# Topping, is it too late?



## 1ManMafia (Aug 7, 2007)

Is it too late to start topping?  My plants are all already 4' tall and are probably going to flower within a few weeks... If not what is a good technique to go about it?


----------



## Dewayne (Aug 7, 2007)

you can still top it. i don't recommend toping though. I don't cut my growth. What is your goal, to make the plant smaller? or bushier? if bushy topping is what you should do. Just once more before they start flowering  If it's to make 'em smaller, check out LST (low stress training)

~Burn One~
Dewayne


----------



## 1ManMafia (Aug 7, 2007)

Well I don't want my plants getting too much taller.. but I am really trying to get maximum bud production out of them.  I would assume they'll be flowering with in 3 weeks.  Would it increase bud production if I topped them tonight?


----------



## 1ManMafia (Aug 7, 2007)

Also are there any tutorials with pictures and/or videos to show proper techniques.  You basically just cut straight across the top of the main stem, right?


----------



## longtimegrower (Aug 7, 2007)

You just break the top off of the limbs that are the main tops of the plant. There wont be much difference and i would just leave them be. You will end up with long buds instead of more short buds. Slim


----------



## Dewayne (Aug 7, 2007)

eh, i wouldn't BREAK, but yeah. Just cut it. Smoothly preferably. probably even cut it at a 45 degree angle.

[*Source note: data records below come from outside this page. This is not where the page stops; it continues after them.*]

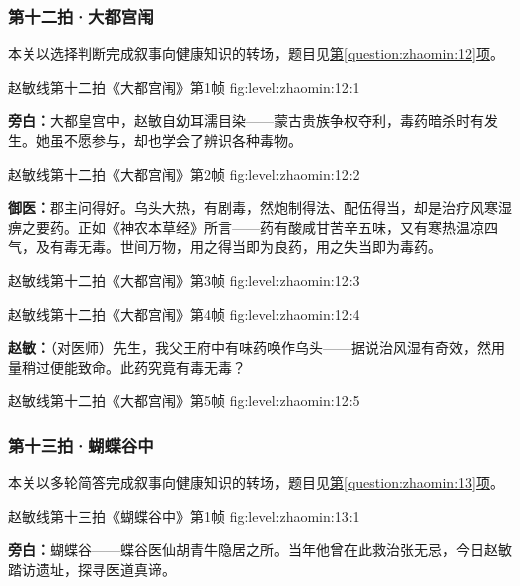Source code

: \subsubsection{第十二拍·大都宫闱}\label{plot:zhaomin:12}
本关以选择判断完成叙事向健康知识的转场，题目见\hyperref[question:zhaomin:12]{第\ref*{question:zhaomin:12}项}。

  {赵敏线第十二拍《大都宫闱》第1帧}
  {fig:level:zhaomin:12:1}
  {\scriptsize}
  {\textbf{旁白：}大都皇宫中，赵敏自幼耳濡目染——蒙古贵族争权夺利，毒药暗杀时有发生。她虽不愿参与，却也学会了辨识各种毒物。\par}

  {赵敏线第十二拍《大都宫闱》第2帧}
  {fig:level:zhaomin:12:2}
  {\scriptsize}
  {\textbf{御医：}郡主问得好。乌头大热，有剧毒，然炮制得法、配伍得当，却是治疗风寒湿痹之要药。正如《神农本草经》所言——药有酸咸甘苦辛五味，又有寒热温凉四气，及有毒无毒。世间万物，用之得当即为良药，用之失当即为毒药。\par}

\clearpage

  {赵敏线第十二拍《大都宫闱》第3帧}
  {fig:level:zhaomin:12:3}
  {\scriptsize}
  {\mbox{}}

  {赵敏线第十二拍《大都宫闱》第4帧}
  {fig:level:zhaomin:12:4}
  {\scriptsize}
  {\textbf{赵敏：}（对医师）先生，我父王府中有味药唤作乌头——据说治风湿有奇效，然用量稍过便能致命。此药究竟有毒无毒？\par}

  {赵敏线第十二拍《大都宫闱》第5帧}
  {fig:level:zhaomin:12:5}
  {\scriptsize}
  {\mbox{}}

\clearpage

\subsubsection{第十三拍·蝴蝶谷中}\label{plot:zhaomin:13}
本关以多轮简答完成叙事向健康知识的转场，题目见\hyperref[question:zhaomin:13]{第\ref*{question:zhaomin:13}项}。

  {赵敏线第十三拍《蝴蝶谷中》第1帧}
  {fig:level:zhaomin:13:1}
  {\scriptsize}
  {\textbf{旁白：}蝴蝶谷——蝶谷医仙胡青牛隐居之所。当年他曾在此救治张无忌，今日赵敏踏访遗址，探寻医道真谛。\par}

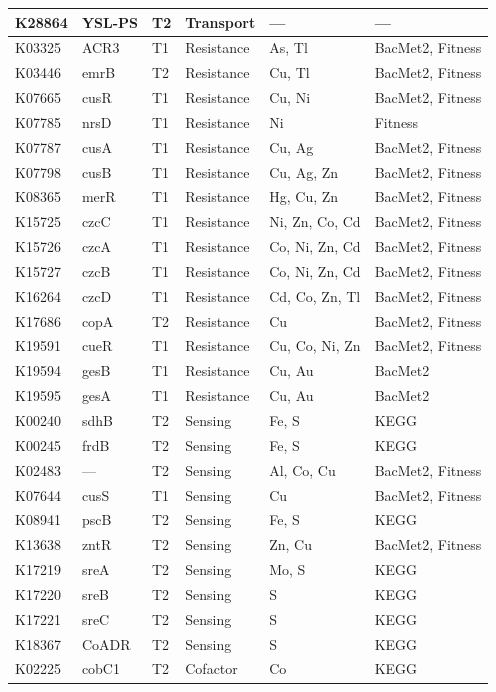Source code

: \documentclass[11pt]{article}
\begin{document}
\begin{longtable}{@{}llllp{3.8cm}l@{}}
K28864 & YSL-PS & T2 & Transport & --- & --- \\
\midrule
K03325 & ACR3 & T1 & Resistance & As, Tl & BacMet2, Fitness \\
K03446 & emrB & T2 & Resistance & Cu, Tl & BacMet2, Fitness \\
K07665 & cusR & T1 & Resistance & Cu, Ni & BacMet2, Fitness \\
K07785 & nrsD & T1 & Resistance & Ni & Fitness \\
K07787 & cusA & T1 & Resistance & Cu, Ag & BacMet2, Fitness \\
K07798 & cusB & T1 & Resistance & Cu, Ag, Zn & BacMet2, Fitness \\
K08365 & merR & T1 & Resistance & Hg, Cu, Zn & BacMet2, Fitness \\
K15725 & czcC & T1 & Resistance & Ni, Zn, Co, Cd & BacMet2, Fitness \\
K15726 & czcA & T1 & Resistance & Co, Ni, Zn, Cd & BacMet2, Fitness \\
K15727 & czcB & T1 & Resistance & Co, Ni, Zn, Cd & BacMet2, Fitness \\
K16264 & czcD & T1 & Resistance & Cd, Co, Zn, Tl & BacMet2, Fitness \\
K17686 & copA & T2 & Resistance & Cu & BacMet2, Fitness \\
K19591 & cueR & T1 & Resistance & Cu, Co, Ni, Zn & BacMet2, Fitness \\
K19594 & gesB & T1 & Resistance & Cu, Au & BacMet2 \\
K19595 & gesA & T1 & Resistance & Cu, Au & BacMet2 \\
\midrule
K00240 & sdhB & T2 & Sensing & Fe, S & KEGG \\
K00245 & frdB & T2 & Sensing & Fe, S & KEGG \\
K02483 & --- & T2 & Sensing & Al, Co, Cu & BacMet2, Fitness \\
K07644 & cusS & T1 & Sensing & Cu & BacMet2, Fitness \\
K08941 & pscB & T2 & Sensing & Fe, S & KEGG \\
K13638 & zntR & T2 & Sensing & Zn, Cu & BacMet2, Fitness \\
K17219 & sreA & T2 & Sensing & Mo, S & KEGG \\
K17220 & sreB & T2 & Sensing & S & KEGG \\
K17221 & sreC & T2 & Sensing & S & KEGG \\
K18367 & CoADR & T2 & Sensing & S & KEGG \\
\midrule
K02225 & cobC1 & T2 & Cofactor & Co & KEGG \\

\end{longtable}
\end{document}
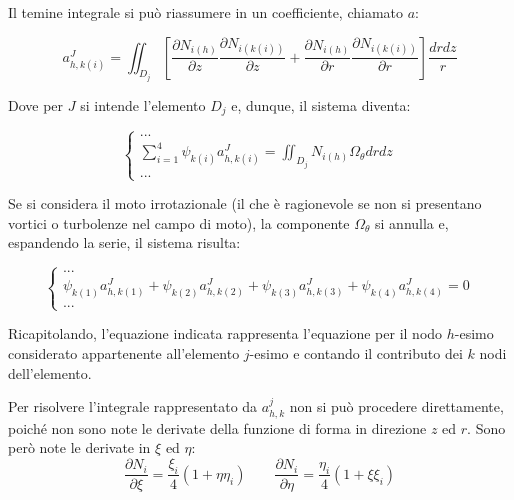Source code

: \documentclass{tufte-handout}
\newcommand{\de}[2]{\dfrac{\partial #1}{\partial #2}}
\begin{document}
Il temine integrale si può riassumere in un coefficiente, chiamato $a$:
\begin{fullwidth}
\begin{equation*}
    a_{h,k(i)}^J = 
    \iint_{D_j} \left[
          \de{N_{i(h)}}{z}\de{N_{i(k(i))}}{z}
        + \de{N_{i(h)}}{r}\de{N_{i(k(i))}}{r}
    \right] \frac{dr dz}{r}
\end{equation*}
\end{fullwidth}
Dove per $J$ si intende l'elemento $D_j$ e, dunque, il sistema diventa:
\begin{fullwidth}
\[
\begin{cases}
    ...\\
    \sum_{i=1}^4
    \psi_{k(i)}
    a_{h,k(i)}^J
    =
    \iint_{D_j} N_{i(h)}\Omega_\theta dr dz \\
    ...
\end{cases}
\]
\end{fullwidth}
Se si considera il moto irrotazionale (il che è ragionevole se non si presentano vortici o turbolenze nel campo di moto), la componente $\Omega_\theta$ si annulla e, espandendo la serie, il sistema risulta:
\begin{fullwidth}
\[
\begin{cases}
    ...\\
    \psi_{k(1)}
    a_{h,k(1)}^J
    +
    \psi_{k(2)}
    a_{h,k(2)}^J
    +
    \psi_{k(3)}
    a_{h,k(3)}^J
    +
    \psi_{k(4)}
    a_{h,k(4)}^J
    =
    0 \\
    ...
\end{cases}
\]
\end{fullwidth}
Ricapitolando, l'equazione indicata rappresenta l'equazione per il nodo $h$-esimo considerato appartenente all'elemento $j$-esimo e contando il contributo dei $k$ nodi dell'elemento.

Per risolvere l'integrale rappresentato da $a_{h,k}^j$ non si può procedere direttamente, poiché non sono note le derivate della funzione di forma in direzione $z$ ed $r$.
Sono però note le derivate in $\xi$ ed $\eta$:
\begin{equation}
    \de{N_i}{\xi}=\frac{\xi_i}{4}(1+\eta \eta_i) \qquad 
    \de{N_i}{\eta}=\frac{\eta_i}{4}(1+\xi \xi_i)
    \label{eq:defdforma}
\end{equation}
\end{document}
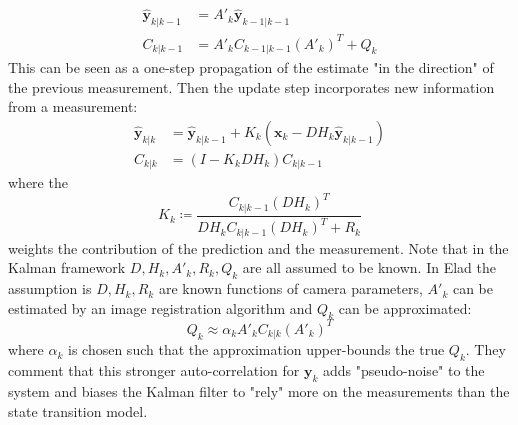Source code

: \begin{align}
	\hat{\bm{y}}_{k|k-1} & = A'_k \hat{\bm{y}}_{k-1|k-1}     \\
	C_{k|k-1}            & = A'_k C_{k-1|k-1} (A'_k)^T + Q_k
\end{align}
This can be seen as a one-step propagation of the estimate "in the direction" of the previous measurement.
%
Then the update step incorporates new information from a measurement:
\begin{align}
	\hat{\bm{y}}_{k|k} & = \hat{\bm{y}}_{k|k-1} + K_k(\bm{x}_k - DH_k\hat{\bm{y}}_{k|k-1} ) \\
	C_{k|k}            & = (I - K_k DH_k)C_{k|k-1}
\end{align}
where the 
\begin{equation}
	K_k \coloneqq \frac{C_{k|k-1}(DH_k)^T}{DH_k C_{k|k-1} (DH_k)^T + R_k }
\end{equation}
weights the contribution of the prediction and the measurement.
%
Note that in the Kalman framework $D, H_k, A'_k, R_k, Q_k$ are all assumed to be known.
%
In Elad \etal\cite{elad1999} the assumption is $D, H_k, R_k$ are known functions of camera parameters, $A'_k$ can be estimated by an image registration algorithm and $Q_k$ can be approximated:
\begin{equation}
	Q_k \approx \alpha_k A'_k C_{k|k} (A'_k)^T
\end{equation}
where $\alpha_k$ is chosen such that the approximation upper-bounds the true $Q_k$.
%
They comment that this stronger auto-correlation for $\bm{y}_k$ adds "pseudo-noise" to the system and biases the Kalman filter to "rely" more on the measurements than the state transition model.
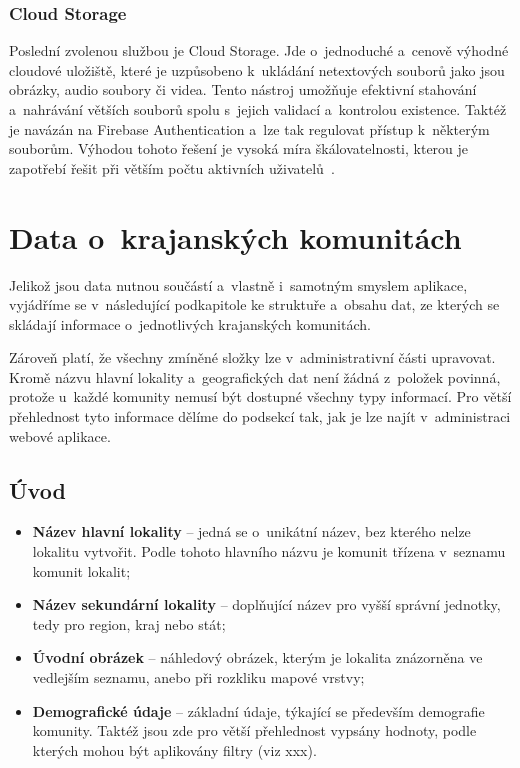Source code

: \hypertarget{cloud-storage}{%
\subsubsection{Cloud Storage}\label{cloud-storage}}

Poslední zvolenou službou je Cloud Storage. Jde o~jednoduché a~cenově výhodné cloudové uložiště, které je uzpůsobeno k~ukládání netextových souborů jako jsou obrázky, audio soubory či videa. Tento nástroj umožňuje efektivní stahování a~nahrávání větších souborů spolu s~jejich validací a~kontrolou existence. Taktéž je navázán na Firebase Authentication a~lze tak regulovat přístup k~některým souborům. Výhodou tohoto řešení je vysoká míra škálovatelnosti, kterou je zapotřebí řešit při větším počtu aktivních uživatelů~\parencite{storage}.

\hypertarget{data-o-krajanskuxfdch-komunituxe1ch}{%
\section{Data o~krajanských komunitách}\label{data-o-krajanskuxfdch-komunituxe1ch}}

Jelikož jsou data nutnou součástí a~vlastně i~samotným smyslem aplikace, vyjádříme se v~následující podkapitole ke struktuře a~obsahu dat, ze kterých se skládají informace o~jednotlivých krajanských komunitách.

Zároveň platí, že všechny zmíněné složky lze v~administrativní části upravovat. Kromě názvu hlavní lokality a~geografických dat není žádná z~položek povinná, protože u~každé komunity nemusí být dostupné všechny typy informací. Pro větší přehlednost tyto informace dělíme do podsekcí tak, jak je lze najít v~administraci webové aplikace.

\hypertarget{uxfavod}{%
\subsection{Úvod}\label{uxfavod}}

\begin{itemize}
\tightlist
\item
  \textbf{Název hlavní lokality} -- jedná se o~unikátní název, bez kterého nelze lokalitu vytvořit. Podle tohoto hlavního názvu je komunit třízena v~seznamu komunit lokalit;
\item
  \textbf{Název sekundární lokality } -- doplňující název pro vyšší správní jednotky, tedy pro region, kraj nebo stát;
\item
  \textbf{Úvodní obrázek} -- náhledový obrázek, kterým je lokalita znázorněna ve vedlejším seznamu, anebo při rozkliku mapové vrstvy;
\item
  \textbf{Demografické údaje} -- základní údaje, týkající se především demografie komunity. Taktéž jsou zde pro větší přehlednost vypsány hodnoty, podle kterých mohou být aplikovány filtry (viz xxx).
\end{itemize}

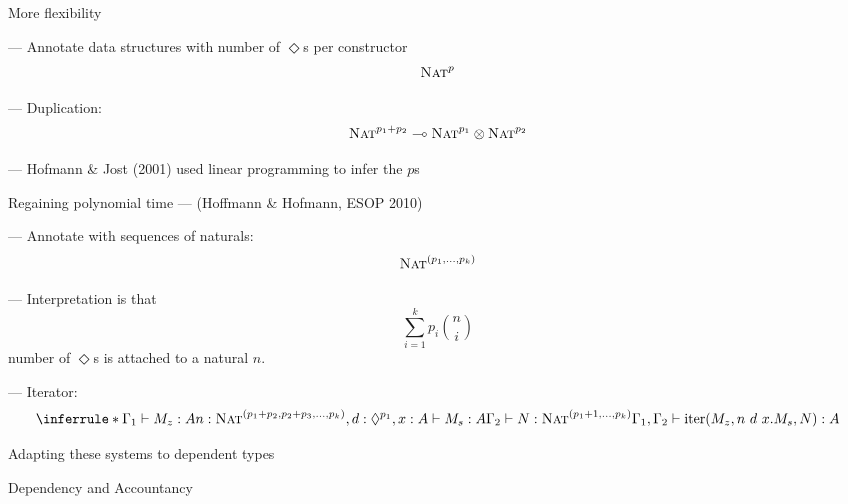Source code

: \documentclass[xetex,serif,mathserif,aspectratio=169]{beamer}
\newcommand{\youtem}{\quad \textcolor{titlered!80}{---} \quad}
\newcommand{\titlecard}[1]{\begin{frame}%
  \begin{center}%
    \Large \textcolor{titlered}{#1}%
  \end{center}%
\end{frame}}
\newcommand{\HEAD}[1]{\textcolor{titlered}{#1}}
\begin{document}
\begin{frame}
  \HEAD{More flexibility}

  \bigskip

  \youtem Annotate data structures with number of $\Diamond$s per constructor
  \begin{displaymath}
    \textsc{Nat}^p
  \end{displaymath}

  \smallskip

  \youtem Duplication:
  \begin{displaymath}
    \textsc{Nat}^{p_1+p_2} \multimap \textsc{Nat}^{p_1} \otimes \textsc{Nat}^{p_2}
  \end{displaymath}

  \smallskip

  \youtem Hofmann \& Jost (2001) used linear programming to infer the $p$s
\end{frame}

\begin{frame}
  \HEAD{Regaining polynomial time} ---
  \quad \qquad \textcolor{black!60}{(Hoffmann \& Hofmann, ESOP 2010)}

  \bigskip

  \youtem Annotate with sequences of naturals:
  \begin{displaymath}
    \textsc{Nat}^{(p_1, \dots, p_k)}
  \end{displaymath}

  \youtem Interpretation is that
  \begin{displaymath}
    \sum_{i=1}^kp_i{n \choose i}
  \end{displaymath}
  \qquad \quad number of $\Diamond$s is attached to a natural $n$.

  \pause
  \medskip

  \youtem Iterator:
  \begin{displaymath}
    \inferrule*
    {\Gamma_1 \vdash M_z : A \\
      n : \TyNat^{(p_1+p_2,p_2+p_3,\dots,p_k)}, d : \Diamond^{p_1}, x : A \vdash M_s : A \\
      \Gamma_2 \vdash N : \TyNat^{(p_1+1,\dots,p_k)}}
    {\Gamma_1, \Gamma_2 \vdash \mathrm{iter}(M_z, n~d~x.M_s,N) : A}
  \end{displaymath}
\end{frame}

\titlecard{Adapting these systems to dependent types}

\titlecard{Dependency and Accountancy}
\end{document}
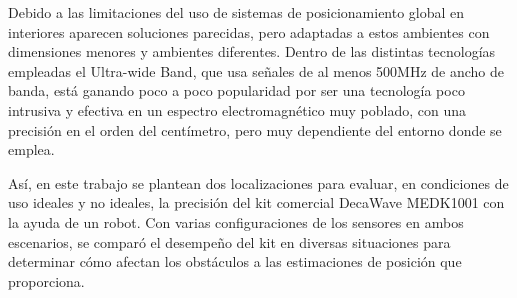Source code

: Debido a las limitaciones del uso de sistemas de posicionamiento global en interiores aparecen soluciones parecidas, pero adaptadas a estos ambientes con dimensiones menores y ambientes diferentes.
Dentro de las distintas tecnologías empleadas el Ultra-wide Band, que usa señales de al menos 500MHz de ancho de banda, está ganando poco a poco popularidad por ser una tecnología poco intrusiva y efectiva en un espectro electromagnético muy poblado, con una precisión en el orden del centímetro, pero muy dependiente del entorno donde se emplea.

Así, en este trabajo se plantean dos localizaciones para evaluar, en condiciones de uso ideales y no ideales, la precisión del kit comercial DecaWave MEDK1001 con la ayuda de un robot.
Con varias configuraciones de los sensores en ambos escenarios, se comparó el desempeño del kit en diversas situaciones para determinar cómo afectan los obstáculos a las estimaciones de posición que proporciona.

I'd suggest LST since that's the case. It'll allow light to get to the lower brances to help them produce more bud. Good luck bro!

~Burn one~
Dewayne


----------



## 1ManMafia (Aug 8, 2007)

So if topped correctly would it be worth it to do this late into the season?  My plants are very healthy and strong.


----------



## Dewayne (Aug 8, 2007)

personally as it nears flowering, i wouldn't top it. Your plant needs much energy to produce the horomones and start budding. I wouldn't wanna do something that will make the plant focus on growing something that got chopped again. To me it'd be a waste of prolly a week. 

Like i said....LST. Just use a little bit of string and tie 'em at an angle, it'll take their height down considerably, and allow more light to get into the canopy. 

It's actually good to do even if you're not doing it to keep your plants short. Do it just TO allow light to get under the shade leaves and it'll grow the bud sites along the entire plant quite evenly. take care man, whatever you decide, good luck! Peace!

~Burn One~
Dewayne


----------